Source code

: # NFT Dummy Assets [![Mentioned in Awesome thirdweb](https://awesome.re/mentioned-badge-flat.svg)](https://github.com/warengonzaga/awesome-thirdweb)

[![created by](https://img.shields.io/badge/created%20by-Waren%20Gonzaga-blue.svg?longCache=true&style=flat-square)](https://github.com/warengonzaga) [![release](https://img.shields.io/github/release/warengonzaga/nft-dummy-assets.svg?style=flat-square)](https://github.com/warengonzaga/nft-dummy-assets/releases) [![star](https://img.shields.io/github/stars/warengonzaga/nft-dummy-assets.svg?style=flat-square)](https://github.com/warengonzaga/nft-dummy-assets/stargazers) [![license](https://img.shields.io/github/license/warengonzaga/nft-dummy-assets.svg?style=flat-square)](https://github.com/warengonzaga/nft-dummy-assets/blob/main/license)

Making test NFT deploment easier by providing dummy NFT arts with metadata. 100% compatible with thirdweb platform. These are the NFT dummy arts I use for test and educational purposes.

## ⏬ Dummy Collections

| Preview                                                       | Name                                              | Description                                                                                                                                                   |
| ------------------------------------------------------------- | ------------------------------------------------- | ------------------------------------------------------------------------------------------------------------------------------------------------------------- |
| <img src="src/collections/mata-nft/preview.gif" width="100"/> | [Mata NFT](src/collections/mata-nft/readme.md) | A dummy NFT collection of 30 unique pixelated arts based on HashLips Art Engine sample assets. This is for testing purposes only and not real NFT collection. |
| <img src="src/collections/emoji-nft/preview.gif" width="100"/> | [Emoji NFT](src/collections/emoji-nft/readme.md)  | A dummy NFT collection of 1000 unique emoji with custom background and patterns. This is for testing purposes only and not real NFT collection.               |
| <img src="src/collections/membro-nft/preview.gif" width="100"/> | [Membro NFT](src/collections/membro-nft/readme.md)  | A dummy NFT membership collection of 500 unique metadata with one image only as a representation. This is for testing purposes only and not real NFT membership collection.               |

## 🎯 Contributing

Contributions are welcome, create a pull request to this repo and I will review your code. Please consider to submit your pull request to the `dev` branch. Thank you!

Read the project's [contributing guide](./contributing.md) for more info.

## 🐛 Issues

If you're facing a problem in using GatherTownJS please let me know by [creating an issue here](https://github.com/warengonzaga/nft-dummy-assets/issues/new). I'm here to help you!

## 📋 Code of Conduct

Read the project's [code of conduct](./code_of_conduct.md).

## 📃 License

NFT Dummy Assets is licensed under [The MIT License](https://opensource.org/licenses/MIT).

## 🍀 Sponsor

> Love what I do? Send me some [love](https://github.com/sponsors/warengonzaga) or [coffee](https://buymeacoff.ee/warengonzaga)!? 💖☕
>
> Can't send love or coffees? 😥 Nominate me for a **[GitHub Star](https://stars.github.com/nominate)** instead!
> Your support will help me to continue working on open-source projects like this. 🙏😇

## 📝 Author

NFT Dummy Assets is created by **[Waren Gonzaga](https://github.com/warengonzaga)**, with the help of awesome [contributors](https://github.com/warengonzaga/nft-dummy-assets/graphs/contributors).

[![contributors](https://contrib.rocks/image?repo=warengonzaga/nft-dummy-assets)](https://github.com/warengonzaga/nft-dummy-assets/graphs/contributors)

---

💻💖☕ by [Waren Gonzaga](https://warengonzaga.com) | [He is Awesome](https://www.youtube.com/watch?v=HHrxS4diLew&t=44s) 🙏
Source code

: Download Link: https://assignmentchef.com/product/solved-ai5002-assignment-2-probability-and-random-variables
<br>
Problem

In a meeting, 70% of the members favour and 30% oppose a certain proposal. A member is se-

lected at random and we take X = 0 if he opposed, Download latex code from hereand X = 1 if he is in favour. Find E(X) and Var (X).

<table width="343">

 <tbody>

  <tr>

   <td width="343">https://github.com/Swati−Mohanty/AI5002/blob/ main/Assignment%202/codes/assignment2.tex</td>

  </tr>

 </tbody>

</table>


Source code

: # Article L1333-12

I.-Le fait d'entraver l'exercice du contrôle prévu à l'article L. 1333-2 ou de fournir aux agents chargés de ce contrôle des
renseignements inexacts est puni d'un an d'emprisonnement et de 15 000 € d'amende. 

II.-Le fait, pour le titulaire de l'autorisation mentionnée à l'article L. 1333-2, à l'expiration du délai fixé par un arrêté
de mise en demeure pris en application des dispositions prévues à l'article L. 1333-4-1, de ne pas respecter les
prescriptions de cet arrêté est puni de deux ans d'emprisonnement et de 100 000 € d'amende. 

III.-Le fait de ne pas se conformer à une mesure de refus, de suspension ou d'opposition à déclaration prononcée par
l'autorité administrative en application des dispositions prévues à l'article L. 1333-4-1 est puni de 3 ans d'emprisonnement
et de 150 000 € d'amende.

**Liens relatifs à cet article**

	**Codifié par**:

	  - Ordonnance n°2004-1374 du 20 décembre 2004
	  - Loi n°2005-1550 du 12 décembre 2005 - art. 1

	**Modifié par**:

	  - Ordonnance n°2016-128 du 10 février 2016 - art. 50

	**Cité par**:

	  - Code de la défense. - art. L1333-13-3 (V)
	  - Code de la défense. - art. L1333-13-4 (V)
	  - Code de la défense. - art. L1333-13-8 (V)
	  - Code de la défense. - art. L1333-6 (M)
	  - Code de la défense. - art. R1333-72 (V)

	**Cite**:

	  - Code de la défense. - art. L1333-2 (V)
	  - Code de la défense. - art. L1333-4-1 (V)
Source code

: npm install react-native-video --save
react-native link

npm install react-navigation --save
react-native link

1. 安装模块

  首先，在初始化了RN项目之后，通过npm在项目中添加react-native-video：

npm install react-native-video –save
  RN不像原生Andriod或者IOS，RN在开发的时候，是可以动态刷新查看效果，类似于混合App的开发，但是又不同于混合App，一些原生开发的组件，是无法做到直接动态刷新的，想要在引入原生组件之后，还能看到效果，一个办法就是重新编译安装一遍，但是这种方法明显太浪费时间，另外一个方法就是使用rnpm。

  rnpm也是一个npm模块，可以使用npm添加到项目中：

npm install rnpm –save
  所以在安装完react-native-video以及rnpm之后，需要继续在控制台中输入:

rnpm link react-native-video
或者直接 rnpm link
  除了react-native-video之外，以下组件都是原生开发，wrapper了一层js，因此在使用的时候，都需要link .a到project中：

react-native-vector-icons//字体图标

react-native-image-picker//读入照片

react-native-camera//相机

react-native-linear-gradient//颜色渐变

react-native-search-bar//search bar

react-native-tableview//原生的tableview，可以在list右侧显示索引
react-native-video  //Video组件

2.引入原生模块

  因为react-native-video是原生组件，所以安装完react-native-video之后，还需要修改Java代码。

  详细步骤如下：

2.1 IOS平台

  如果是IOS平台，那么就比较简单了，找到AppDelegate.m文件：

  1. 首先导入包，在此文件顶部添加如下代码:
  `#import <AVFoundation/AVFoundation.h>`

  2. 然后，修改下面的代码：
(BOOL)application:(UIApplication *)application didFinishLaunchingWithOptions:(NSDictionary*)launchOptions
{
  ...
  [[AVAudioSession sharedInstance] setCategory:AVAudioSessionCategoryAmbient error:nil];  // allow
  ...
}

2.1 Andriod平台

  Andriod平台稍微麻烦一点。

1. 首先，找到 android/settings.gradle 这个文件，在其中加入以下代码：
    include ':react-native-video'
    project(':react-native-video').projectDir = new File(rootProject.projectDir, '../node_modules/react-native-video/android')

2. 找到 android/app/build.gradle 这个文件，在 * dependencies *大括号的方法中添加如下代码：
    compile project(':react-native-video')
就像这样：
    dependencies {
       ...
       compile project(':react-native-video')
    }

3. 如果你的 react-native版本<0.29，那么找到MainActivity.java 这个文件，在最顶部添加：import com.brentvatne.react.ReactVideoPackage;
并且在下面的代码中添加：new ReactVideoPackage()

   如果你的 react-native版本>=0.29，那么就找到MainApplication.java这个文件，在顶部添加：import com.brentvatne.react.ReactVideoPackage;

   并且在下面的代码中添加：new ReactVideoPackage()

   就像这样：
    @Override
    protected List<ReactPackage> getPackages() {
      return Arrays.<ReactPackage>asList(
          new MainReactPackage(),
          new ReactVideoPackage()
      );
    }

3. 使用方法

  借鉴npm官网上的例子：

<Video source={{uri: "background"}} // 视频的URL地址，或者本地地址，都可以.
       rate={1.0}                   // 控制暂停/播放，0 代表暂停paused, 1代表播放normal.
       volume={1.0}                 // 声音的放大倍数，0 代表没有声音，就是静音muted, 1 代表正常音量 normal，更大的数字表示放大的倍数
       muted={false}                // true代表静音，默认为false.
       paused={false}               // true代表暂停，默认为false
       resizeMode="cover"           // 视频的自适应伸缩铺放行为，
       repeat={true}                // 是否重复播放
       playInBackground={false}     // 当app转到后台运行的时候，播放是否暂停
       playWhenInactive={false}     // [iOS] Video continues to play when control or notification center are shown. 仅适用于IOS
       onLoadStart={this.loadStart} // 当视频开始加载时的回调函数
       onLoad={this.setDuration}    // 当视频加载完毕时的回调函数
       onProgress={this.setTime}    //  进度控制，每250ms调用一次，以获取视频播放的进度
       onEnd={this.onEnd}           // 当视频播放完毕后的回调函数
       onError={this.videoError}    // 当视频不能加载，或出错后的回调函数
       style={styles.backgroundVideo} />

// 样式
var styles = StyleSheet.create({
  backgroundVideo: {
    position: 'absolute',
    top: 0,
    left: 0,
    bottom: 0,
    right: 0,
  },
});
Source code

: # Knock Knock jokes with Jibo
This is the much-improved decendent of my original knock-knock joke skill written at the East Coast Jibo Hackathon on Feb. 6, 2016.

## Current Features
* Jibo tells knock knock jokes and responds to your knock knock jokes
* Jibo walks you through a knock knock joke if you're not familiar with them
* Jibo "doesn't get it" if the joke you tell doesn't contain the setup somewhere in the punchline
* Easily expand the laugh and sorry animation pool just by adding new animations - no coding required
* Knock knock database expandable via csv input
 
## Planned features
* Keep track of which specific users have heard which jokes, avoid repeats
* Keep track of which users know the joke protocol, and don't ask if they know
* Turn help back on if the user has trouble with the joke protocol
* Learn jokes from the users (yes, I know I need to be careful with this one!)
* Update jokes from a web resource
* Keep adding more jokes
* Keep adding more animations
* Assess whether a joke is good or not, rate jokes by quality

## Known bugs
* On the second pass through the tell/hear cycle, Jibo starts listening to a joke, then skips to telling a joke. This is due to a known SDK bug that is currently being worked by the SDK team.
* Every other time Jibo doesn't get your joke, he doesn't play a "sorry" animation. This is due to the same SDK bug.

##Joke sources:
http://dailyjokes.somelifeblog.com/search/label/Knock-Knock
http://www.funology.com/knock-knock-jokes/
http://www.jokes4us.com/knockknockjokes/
● ● ●
__TASK REQUIREMENTS__
Where a line of the data includes the string "défense", list that line.

__ANSWER FOR THIS EXERCISE__
	  - Code de la défense. - art. L1333-13-3 (V)
	  - Code de la défense. - art. L1333-13-4 (V)
	  - Code de la défense. - art. L1333-13-8 (V)
	  - Code de la défense. - art. L1333-6 (M)
	  - Code de la défense. - art. R1333-72 (V)
	  - Code de la défense. - art. L1333-2 (V)
	  - Code de la défense. - art. L1333-4-1 (V)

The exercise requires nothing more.